More collaboration is needed, at all levels, “if the industry accepts that this is a problem of the dimensions that we expect it is”, Nelson says.
“I think there’s a tremendous role for industry here [in] really presenting a way for the universities to be called to work together, much like the way the mining programs in Australia were funded by industry to develop a cohesive curriculum in the 2010s.
“This is something the industry needs to do. It’s very difficult for academia to do it by itself. Our universities are not very accepting of new programs that bubble up from faculty. They like outside groups coming in with great strength and clarity about what is needed.
“And this is what we need.
“We have to make sure that industry is empowered to take seriously making demands on the educational system.”
Nelson says funding research projects – which mining companies didn’t generally like doing – and internships are “incredibly important”.
“Every mining company [and] every consulting company can take advantage of internships, and not too many are,” she says.
An audience member observed: “Speaking as an undergraduate student there [are] close to zero internships available for us.”
The webinar heard continuing professional development (CPD) mentorship and training demand was “about 10 times bigger than the formal degree demand”, putting increasing strain on available, high-level experts and resources within engineering and consulting firms, and academia.
Technology and other aids had to be leveraged to capture, update and make the best instruction content available where it was needed. And again, the industry had to accept there was a critical and possibly widening gap between the supply and demand for current teaching and training resources.
Tailings training courses developed with input from leading Canadian engineering firm, Klohn Crippen Berger (KCB), and sponsored by a mining major, were intended to be made available more widely, “but the [mining company] changed their mind and decided they’d just keep it in-house”, the event heard.
“The point is there are consultants already actively engaged … to provide training,” Williams says.
“But it needs to be more accessible. It can’t be just for one company. There needs to be some sort of formula for getting it out there.”
Boston Consulting’s Wood says technology, including AI, can play a role in accelerating learning and potentially improving the productivity of tailings professionals, “so, effectively, we need fewer people to do the tasks that are required, either through making those people more productive or re-engineering the tasks themselves”.

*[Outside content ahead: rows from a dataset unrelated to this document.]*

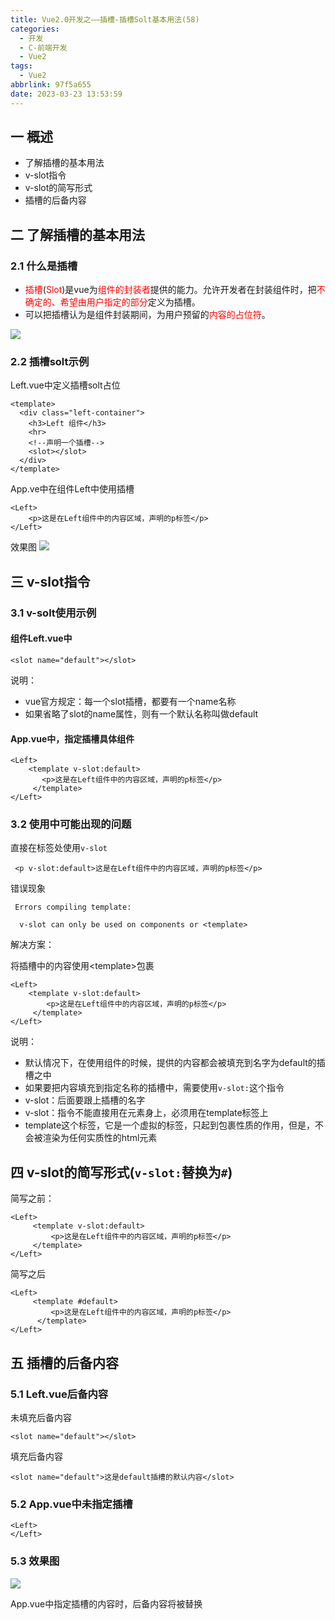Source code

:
 ```yaml
---
title: Vue2.0开发之——插槽-插槽Solt基本用法(58)
categories:
  - 开发
  - C-前端开发
  - Vue2
tags:
  - Vue2
abbrlink: 97f5a655
date: 2023-03-23 13:53:59
---
```

## 一 概述

* 了解插槽的基本用法
* v-slot指令
* v-slot的简写形式
* 插槽的后备内容

<!--more-->

## 二 了解插槽的基本用法

### 2.1 什么是插槽

* <font color=red>插槽</font>(<font color=red>Slot</font>)是vue为<font color=red>组件的封装者</font>提供的能力。允许开发者在封装组件时，把<font color=red>不确定的、希望由用户指定的部分</font>定义为插槽。
* 可以把插槽认为是组件封装期间，为用户预留的<font color=red>内容的占位符</font>。

![][1]

### 2.2 插槽solt示例

Left.vue中定义插槽solt占位

```
<template>
  <div class="left-container">
    <h3>Left 组件</h3>
    <hr>
    <!--声明一个插槽-->
    <slot></slot>
  </div>
</template>
```

App.ve中在组件Left中使用插槽

```
<Left>
    <p>这是在Left组件中的内容区域，声明的p标签</p>
</Left>
```

效果图
![][2]

## 三 v-slot指令

### 3.1 v-solt使用示例

#### 组件Left.vue中

```
<slot name="default"></slot>
```

说明：

* vue官方规定：每一个slot插槽，都要有一个name名称
* 如果省略了slot的name属性，则有一个默认名称叫做default

#### App.vue中，指定插槽具体组件

```
<Left>
    <template v-slot:default>
       <p>这是在Left组件中的内容区域，声明的p标签</p>
     </template>
</Left>
```

### 3.2 使用中可能出现的问题

直接在标签处使用`v-slot`

```
 <p v-slot:default>这是在Left组件中的内容区域，声明的p标签</p>
```

错误现象

```
 Errors compiling template:

  v-slot can only be used on components or <template>
```

解决方案：

将插槽中的内容使用\<template>包裹

```
<Left>
    <template v-slot:default>
        <p>这是在Left组件中的内容区域，声明的p标签</p>
     </template>
</Left>
```

说明：

* 默认情况下，在使用组件的时候，提供的内容都会被填充到名字为default的插槽之中
* 如果要把内容填充到指定名称的插槽中，需要使用`v-slot:`这个指令
* v-slot：后面要跟上插槽的名字
* v-slot：指令不能直接用在元素身上，必须用在template标签上
* template这个标签，它是一个虚拟的标签，只起到包裹性质的作用，但是，不会被渲染为任何实质性的html元素

## 四 v-slot的简写形式(`v-slot:`替换为`#`)

简写之前：

```
<Left>
     <template v-slot:default>
         <p>这是在Left组件中的内容区域，声明的p标签</p>
     </template>
</Left>
```

简写之后

```
<Left>
     <template #default>
         <p>这是在Left组件中的内容区域，声明的p标签</p>
      </template>
</Left>
```

## 五  插槽的后备内容

### 5.1 Left.vue后备内容

未填充后备内容

```
<slot name="default"></slot>
```

填充后备内容

```
<slot name="default">这是default插槽的默认内容</slot>
```

### 5.2 App.vue中未指定插槽

```
<Left>
</Left>
```

### 5.3 效果图
![][3]

App.vue中指定插槽的内容时，后备内容将被替换



[1]:https://cdn.jsdelivr.net/gh/PGzxc/CDN/blog-vue/vue2.0-58-solt-mycom-define.png
[2]:https://cdn.jsdelivr.net/gh/PGzxc/CDN/blog-vue/vue2.0-58-solt-mycom-use-p.png
[3]:https://cdn.jsdelivr.net/gh/PGzxc/CDN/blog-vue/vue2.0-58-solt-mycom-default-content.png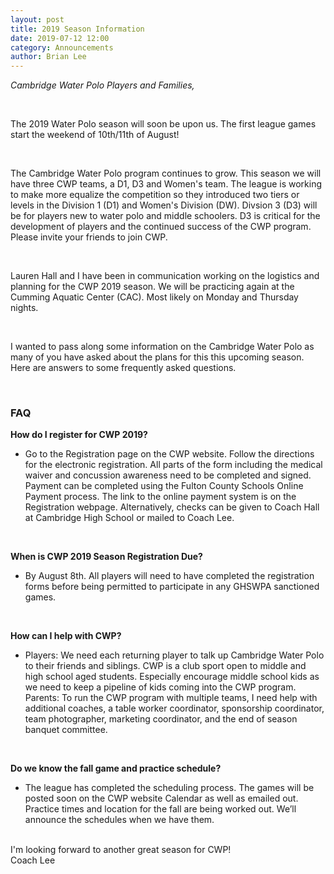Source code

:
 ```yaml
---
layout: post
title: 2019 Season Information
date: 2019-07-12 12:00
category: Announcements
author: Brian Lee
---
```


*Cambridge Water Polo Players and Families,*

<br>

The 2019 Water Polo season will soon be upon us.  The first league games start the weekend of 10th/11th of August!

<br>

The Cambridge Water Polo program continues to grow.  This season we will have three CWP teams, a D1, D3 and Women's team.  The league is working to make more equalize the competition so they introduced two tiers or levels in the Division 1 (D1) and Women's Division (DW).  Divsion 3 (D3) will be for players new to water polo and middle schoolers.  D3 is critical for the development of players and the continued success of the CWP program.  Please invite your friends to join CWP. 

<br>

Lauren Hall and I have been in communication working on the logistics and planning for the CWP 2019 season.  We will be practicing again at the Cumming Aquatic Center (CAC).  Most likely on Monday and Thursday nights.

<br>

I wanted to pass along some information on the Cambridge Water Polo as many of you have asked about the plans for this this upcoming season.  Here are answers to some frequently asked questions.

<br>

### FAQ
**How do I register for CWP 2019?**

* Go to the Registration page on the CWP website.  Follow the directions for the electronic registration.  All parts of the form including the medical waiver and concussion awareness need to be completed and signed.  Payment can be completed using the Fulton County Schools Online Payment process.  The link to the online payment system is on the Registration webpage.  Alternatively, checks can be given to Coach Hall at Cambridge High School or mailed to Coach Lee.

<br>

**When is CWP 2019 Season Registration Due?**

* By August 8th.  All players will need to have completed the registration forms before being permitted to participate in any GHSWPA sanctioned games.

<br>

**How can I help with CWP?**

* Players: We need each returning player to talk up Cambridge Water Polo to their friends and siblings.  CWP is a club sport open to middle and high school aged students.  Especially encourage middle school kids as we need to keep a pipeline of kids coming into the CWP program.  Parents: To run the CWP program with multiple teams, I need help with additional coaches, a table worker coordinator, sponsorship coordinator, team photographer, marketing coordinator, and the end of season banquet committee.

<br>

**Do we know the fall game and practice schedule?**

* The league has completed the scheduling process.  The games will be posted soon on the CWP website Calendar as well as emailed out.  Practice times and location for the fall are being worked out.  We’ll announce the schedules when we have them.

<br>
I'm looking forward to another great season for CWP!
<br>
Coach Lee



 
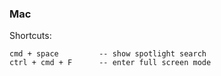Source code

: ### Mac

Shortcuts:
```
cmd + space         -- show spotlight search
ctrl + cmd + F      -- enter full screen mode
```
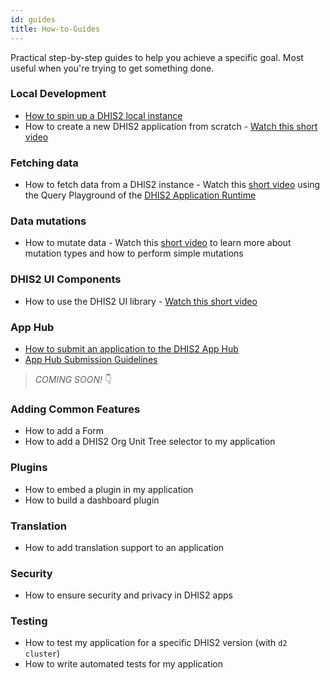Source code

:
```yaml
---
id: guides
title: How-to-Guides
---
```


Practical step-by-step guides to help you achieve a specific goal. Most useful when you're trying to get something done. 

### Local Development
- [How to spin up a DHIS2 local instance](./guides/spin-up-local-instance)
- How to create a new DHIS2 application from scratch - [Watch this short video](https://youtu.be/oi9mSa62G0Q?t=497)

### Fetching data
- How to fetch data from a DHIS2 instance - Watch this [short video](https://youtu.be/zw0UwsZ2Pww?list=PLo6Seh-066RynhjhnJNUITOZykA7397We&t=349) using the Query Playground of the [DHIS2 Application Runtime](https://runtime.dhis2.nu/#/)

### Data mutations 
- How to mutate data - Watch this [short video](https://youtu.be/dLoOWGJU0Cg) to learn more about mutation types and how to perform simple mutations 

### DHIS2 UI Components
- How to use the DHIS2 UI library - [Watch this short video](https://youtu.be/oi9mSa62G0Q?t=2358)  
<!-- - How to add a DHIS2 UI Button to my application -->
<!-- - How to use a sidebar layout in my application -->

### App Hub
- [How to submit an application to the DHIS2 App Hub](./guides/submit-apphub)
- [App Hub Submission Guidelines](./guides/apphub-guidelines)

> _COMING SOON!_ 👇

### Adding Common Features 
- How to add a Form 
- How to add a DHIS2 Org Unit Tree selector to my application 

### Plugins 
- How to embed a plugin in my application
- How to build a dashboard plugin 

### Translation 
- How to add translation support to an application

### Security 
- How to ensure security and privacy in DHIS2 apps

### Testing 
- How to test my application for a specific DHIS2 version (with `d2 cluster`)
- How to write automated tests for my application

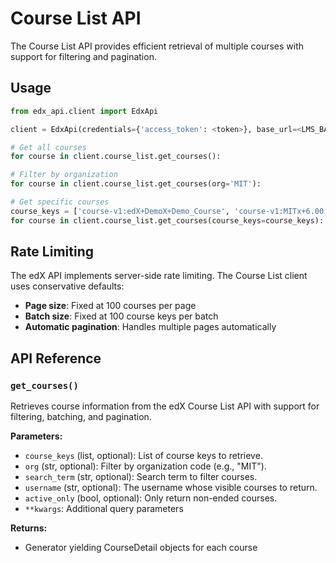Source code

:# Course List API

The Course List API provides efficient retrieval of multiple courses with support for filtering and pagination.

## Usage

```python
from edx_api.client import EdxApi

client = EdxApi(credentials={'access_token': <token>}, base_url=<LMS_BASE_URL>)

# Get all courses
for course in client.course_list.get_courses():

# Filter by organization
for course in client.course_list.get_courses(org='MIT'):

# Get specific courses
course_keys = ['course-v1:edX+DemoX+Demo_Course', 'course-v1:MITx+6.00.1x+3T2015']
for course in client.course_list.get_courses(course_keys=course_keys):
```

## Rate Limiting

The edX API implements server-side rate limiting. The Course List client uses conservative defaults:
- **Page size**: Fixed at 100 courses per page
- **Batch size**: Fixed at 100 course keys per batch
- **Automatic pagination**: Handles multiple pages automatically

## API Reference

### `get_courses()`

Retrieves course information from the edX Course List API with support for filtering, batching, and pagination.

**Parameters:**
- `course_keys` (list, optional): List of course keys to retrieve.
- `org` (str, optional): Filter by organization code (e.g., "MIT").
- `search_term` (str, optional): Search term to filter courses.
- `username` (str, optional): The username whose visible courses to return.
- `active_only` (bool, optional): Only return non-ended courses.
- `**kwargs`: Additional query parameters

**Returns:**
- Generator yielding CourseDetail objects for each course
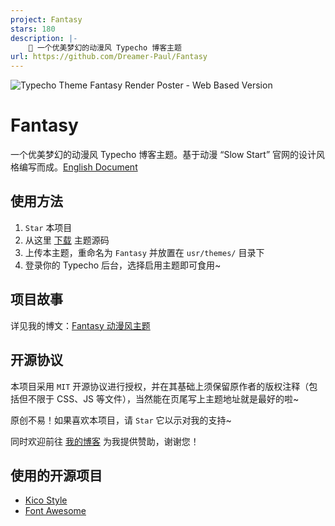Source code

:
 ```yaml
---
project: Fantasy
stars: 180
description: |-
    🍨 一个优美梦幻的动漫风 Typecho 博客主题
url: https://github.com/Dreamer-Paul/Fantasy
---
```


![Typecho Theme Fantasy Render Poster - Web Based Version](https://i.imgur.com/BF8J5tG.jpg "Fantasy")


# Fantasy
一个优美梦幻的动漫风 Typecho 博客主题。基于动漫 “Slow Start” 官网的设计风格编写而成。<a href="../master/README-EN.md">English Document</a>

## 使用方法
1. `Star` 本项目
1. 从这里 [下载](https://github.com/Dreamer-Paul/Fantasy/archive/master.zip) 主题源码
1. 上传本主题，重命名为 `Fantasy` 并放置在 `usr/themes/` 目录下
1. 登录你的 Typecho 后台，选择启用主题即可食用~

## 项目故事
详见我的博文：[Fantasy 动漫风主题](https://paugram.com/coding/fantasy-theme.html)

## 开源协议
本项目采用 `MIT` 开源协议进行授权，并在其基础上须保留原作者的版权注释（包括但不限于 CSS、JS 等文件），当然能在页尾写上主题地址就是最好的啦~

原创不易！如果喜欢本项目，请 `Star` 它以示对我的支持~

同时欢迎前往 [我的博客](https://paugram.com/about.html#donate) 为我提供赞助，谢谢您！

## 使用的开源项目
 - [Kico Style](https://github.com/Dreamer-Paul/Kico-Style)
 - [Font Awesome](https://github.com/FortAwesome/Font-Awesome)

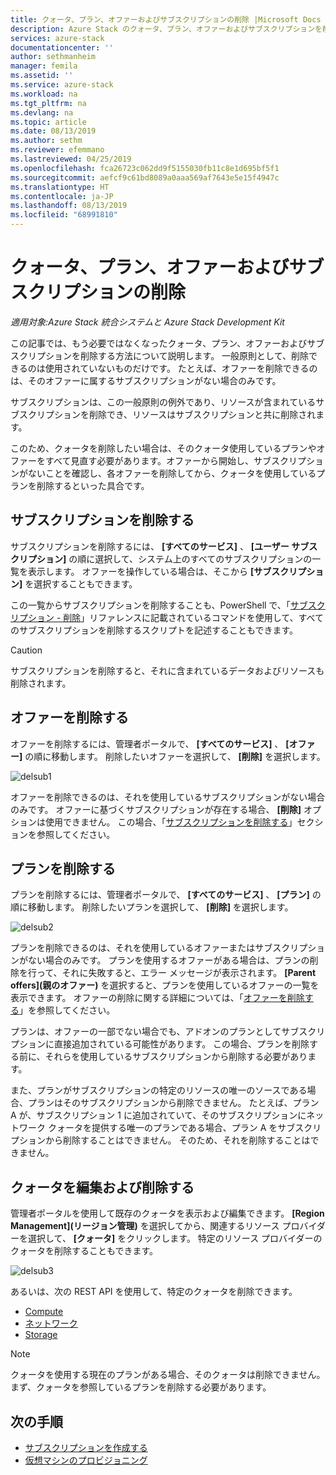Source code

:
 ```yaml
---
title: クォータ、プラン、オファーおよびサブスクリプションの削除 |Microsoft Docs
description: Azure Stack のクォータ、プラン、オファーおよびサブスクリプションを削除する方法について説明します。
services: azure-stack
documentationcenter: ''
author: sethmanheim
manager: femila
ms.assetid: ''
ms.service: azure-stack
ms.workload: na
ms.tgt_pltfrm: na
ms.devlang: na
ms.topic: article
ms.date: 08/13/2019
ms.author: sethm
ms.reviewer: efemmano
ms.lastreviewed: 04/25/2019
ms.openlocfilehash: fca26723c062dd9f5155030fb11c8e1d695bf5f1
ms.sourcegitcommit: aefcf9c61bd8089a0aaa569af7643e5e15f4947c
ms.translationtype: HT
ms.contentlocale: ja-JP
ms.lasthandoff: 08/13/2019
ms.locfileid: "68991810"
---
```

# <a name="delete-quotas-plans-offers-and-subscriptions"></a>クォータ、プラン、オファーおよびサブスクリプションの削除

*適用対象:Azure Stack 統合システムと Azure Stack Development Kit*

この記事では、もう必要ではなくなったクォータ、プラン、オファーおよびサブスクリプションを削除する方法について説明します。 一般原則として、削除できるのは使用されていないものだけです。 たとえば、オファーを削除できるのは、そのオファーに属するサブスクリプションがない場合のみです。

サブスクリプションは、この一般原則の例外であり、リソースが含まれているサブスクリプションを削除でき、リソースはサブスクリプションと共に削除されます。

このため、クォータを削除したい場合は、そのクォータ使用しているプランやオファーをすべて見直す必要があります。オファーから開始し、サブスクリプションがないことを確認し、各オファーを削除してから、クォータを使用しているプランを削除するといった具合です。

## <a name="delete-a-subscription"></a>サブスクリプションを削除する

サブスクリプションを削除するには、 **[すべてのサービス]** 、 **[ユーザー サブスクリプション]** の順に選択して、システム上のすべてのサブスクリプションの一覧を表示します。 オファーを操作している場合は、そこから **[サブスクリプション]** を選択することもできます。

この一覧からサブスクリプションを削除することも、PowerShell で、「[サブスクリプション - 削除](/rest/api/azurestack/subscriptions/delete)」リファレンスに記載されているコマンドを使用して、すべてのサブスクリプションを削除するスクリプトを記述することもできます。

> [!CAUTION]
> サブスクリプションを削除すると、それに含まれているデータおよびリソースも削除されます。

## <a name="delete-an-offer"></a>オファーを削除する

オファーを削除するには、管理者ポータルで、 **[すべてのサービス]** 、 **[オファー]** の順に移動します。 削除したいオファーを選択して、 **[削除]** を選択します。

![delsub1](media/azure-stack-delete-offer/delsub1.png)

オファーを削除できるのは、それを使用しているサブスクリプションがない場合のみです。 オファーに基づくサブスクリプションが存在する場合、 **[削除]** オプションは使用できません。 この場合、「[サブスクリプションを削除する](#delete-a-subscription)」セクションを参照してください。

## <a name="delete-a-plan"></a>プランを削除する

プランを削除するには、管理者ポータルで、 **[すべてのサービス]** 、 **[プラン]** の順に移動します。 削除したいプランを選択して、 **[削除]** を選択します。

![delsub2](media/azure-stack-delete-offer/delsub2.png)

プランを削除できるのは、それを使用しているオファーまたはサブスクリプションがない場合のみです。 プランを使用するオファーがある場合は、プランの削除を行って、それに失敗すると、エラー メッセージが表示されます。 **[Parent offers]\(親のオファー\)** を選択すると、プランを使用しているオファーの一覧を表示できます。 オファーの削除に関する詳細については、「[オファーを削除する](#delete-an-offer)」を参照してください。

プランは、オファーの一部でない場合でも、アドオンのプランとしてサブスクリプションに直接追加されている可能性があります。 この場合、プランを削除する前に、それらを使用しているサブスクリプションから削除する必要があります。

また、プランがサブスクリプションの特定のリソースの唯一のソースである場合、プランはそのサブスクリプションから削除できません。 たとえば、プラン A が、サブスクリプション 1 に追加されていて、そのサブスクリプションにネットワーク クォータを提供する唯一のプランである場合、プラン A をサブスクリプションから削除することはできません。 そのため、それを削除することはできません。

## <a name="edit-and-delete-a-quota"></a>クォータを編集および削除する

管理者ポータルを使用して既存のクォータを表示および編集できます。 **[Region Management]\(リージョン管理\)** を選択してから、関連するリソース プロバイダーを選択して、 **[クォータ]** をクリックします。 特定のリソース プロバイダーのクォータを削除することもできます。

![delsub3](media/azure-stack-delete-offer/delsub3.png)

あるいは、次の REST API を使用して、特定のクォータを削除できます。

- [Compute](/rest/api/azurestack/quotas%20(compute)/delete)
- [ネットワーク](/rest/api/azurestack/quotas%20(network)/delete)
- [Storage](/rest/api/azurestack/storagequotas/delete)

> [!NOTE]
> クォータを使用する現在のプランがある場合、そのクォータは削除できません。 まず、クォータを参照しているプランを削除する必要があります。

## <a name="next-steps"></a>次の手順

- [サブスクリプションを作成する](azure-stack-subscribe-plan-provision-vm.md)
- [仮想マシンのプロビジョニング](../user/azure-stack-create-vm-template.md)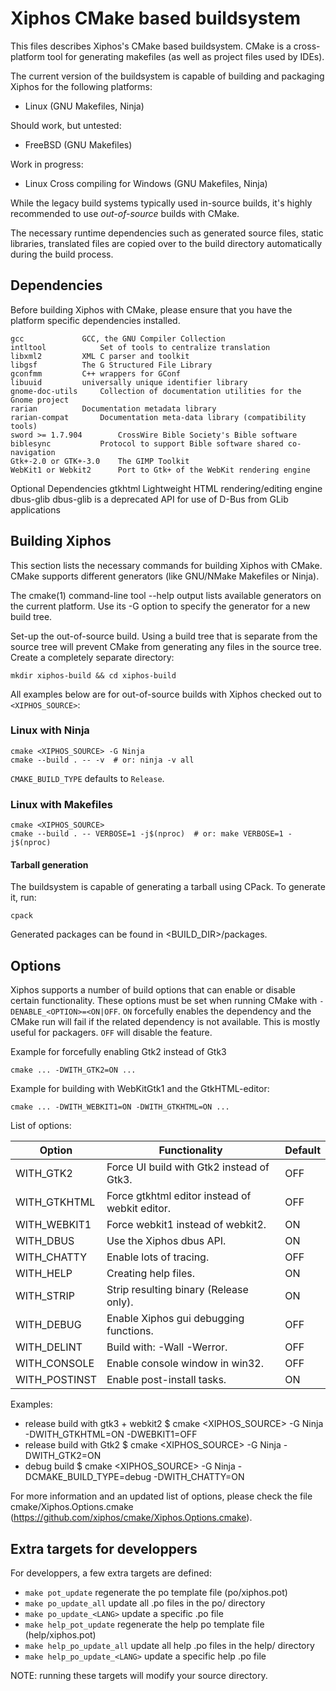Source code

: # Xiphos CMake based buildsystem

This files describes Xiphos's CMake based buildsystem. CMake is a cross-platform
tool for generating makefiles (as well as project files used by IDEs).

The current version of the buildsystem is capable of building and packaging
Xiphos for the following platforms:

- Linux (GNU Makefiles, Ninja)

Should work, but untested:
- FreeBSD (GNU Makefiles)

Work in progress:
- Linux Cross compiling for Windows (GNU Makefiles, Ninja)

While the legacy build systems typically used in-source builds, it's highly
recommended to use *out-of-source* builds with CMake.

The necessary runtime dependencies such as generated source files, static
libraries, translated files are copied over to the build directory automatically
during the build process.

## Dependencies

Before building Xiphos with CMake, please ensure that you have the platform
specific dependencies installed.

    gcc				GCC, the GNU Compiler Collection
    intltool			Set of tools to centralize translation
    libxml2			XML C parser and toolkit
    libgsf			The G Structured File Library
    gconfmm			C++ wrappers for GConf
    libuuid			universally unique identifier library
    gnome-doc-utils		Collection of documentation utilities for the Gnome project
    rarian			Documentation metadata library
    rarian-compat		Documentation meta-data library (compatibility tools)
    sword >= 1.7.904		CrossWire Bible Society's Bible software
    biblesync			Protocol to support Bible software shared co-navigation
    Gtk+-2.0 or GTK+-3.0	The GIMP Toolkit
    WebKit1 or Webkit2		Port to Gtk+ of the WebKit rendering engine

Optional Dependencies
    gtkhtml			Lightweight HTML rendering/editing engine
    dbus-glib			dbus-glib is a deprecated API for use of D-Bus from GLib applications


## Building Xiphos

This section lists the necessary commands for building Xiphos with CMake.
CMake supports different generators (like GNU/NMake Makefiles or Ninja).

The cmake(1) command-line tool --help output lists available generators on the
current platform. Use its -G option to specify the generator for a new build tree.

Set-up the out-of-source build. Using a build tree that is separate from the
source tree will prevent CMake from generating any files in the source tree.
Create a completely separate directory:

```
mkdir xiphos-build && cd xiphos-build
```

All examples below are for out-of-source builds with Xiphos checked out to
`<XIPHOS_SOURCE>`:

### Linux with Ninja

```
cmake <XIPHOS_SOURCE> -G Ninja
cmake --build . -- -v  # or: ninja -v all
```

`CMAKE_BUILD_TYPE` defaults to `Release`.

### Linux with Makefiles
```
cmake <XIPHOS_SOURCE>
cmake --build . -- VERBOSE=1 -j$(nproc)  # or: make VERBOSE=1 -j$(nproc)
```


#### Tarball generation

The buildsystem is capable of generating a tarball using CPack. To generate it, run:
```
cpack
```

Generated packages can be found in <BUILD_DIR>/packages.


## Options

Xiphos supports a number of build options that can enable or disable certain
functionality. These options must be set when running CMake with
`-DENABLE_<OPTION>=<ON|OFF`. `ON` forcefully enables the dependency
and the CMake run will fail if the related dependency is not available.
This is mostly useful for packagers. `OFF` will disable the feature.


Example for forcefully enabling Gtk2 instead of Gtk3

```
cmake ... -DWITH_GTK2=ON ...
```

Example for building with WebKitGtk1 and the GtkHTML-editor:

```
cmake ... -DWITH_WEBKIT1=ON -DWITH_GTKHTML=ON ...
```

List of options:

Option | Functionality | Default
------------- | -------------------------------------------- | -------
WITH_GTK2 | Force UI build with Gtk2 instead of Gtk3. | OFF
WITH_GTKHTML | Force gtkhtml editor instead of webkit editor. | OFF
WITH_WEBKIT1 | Force webkit1 instead of webkit2. | ON
WITH_DBUS | Use the Xiphos dbus API. | ON
WITH_CHATTY | Enable lots of tracing. | OFF
WITH_HELP | Creating help files. | ON
WITH_STRIP | Strip resulting binary (Release only). | ON
WITH_DEBUG | Enable Xiphos gui debugging functions. | OFF
WITH_DELINT | Build with: -Wall -Werror. | OFF
WITH_CONSOLE | Enable console window in win32. | OFF
WITH_POSTINST | Enable post-install tasks. | ON

Examples:
- release build with gtk3 + webkit2
$ cmake <XIPHOS_SOURCE> -G Ninja -DWITH_GTKHTML=ON -DWEBKIT1=OFF
- release build with Gtk2
$ cmake <XIPHOS_SOURCE> -G Ninja -DWITH_GTK2=ON
- debug build
$ cmake <XIPHOS_SOURCE> -G Ninja -DCMAKE_BUILD_TYPE=debug -DWITH_CHATTY=ON

For more information and an updated list of options, please check the file
cmake/Xiphos.Options.cmake (https://github.com/xiphos/cmake/Xiphos.Options.cmake).

## Extra targets for developpers

For developpers, a few extra targets are defined:

- `make pot_update` regenerate the po template file (po/xiphos.pot)
- `make po_update_all` update all .po files in the po/ directory
- `make po_update_<LANG>` update a specific <LANG>.po file
- `make help_pot_update` regenerate the help po template file (help/xiphos.pot)
- `make help_po_update_all` update all help .po files in the help/ directory
- `make help_po_update_<LANG>` update a specific help <LANG>.po file

NOTE: running these targets will modify your source directory.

On the challenge of better connection between those most passionate about professional standards, and those who generally fund them, Wood says history suggests market forces invariably solve supply-demand issues.
“[But] that doesn’t mean we can’t accelerate the rate at which we get there.
“Mining companies will be willing to invest tremendous amounts of money to solve this problem, because effectively it becomes a constraint on their ability to generate value,” he says.
“I hear a lot [here] about how we need to resource these things … because ultimately we care about it because we’re good people and we like solving the world’s problems.
“But the people who really care about this are the ones that won’t make billions of dollars in EBITDA unless we solve this because they will be shut down because they haven’t certified their tailings dam.
“So there is definitely something about educating the people who really need this stuff, helping them understand the value at stake, and effectively the return on investment they’ll get from any of the courses that any of you are teaching.”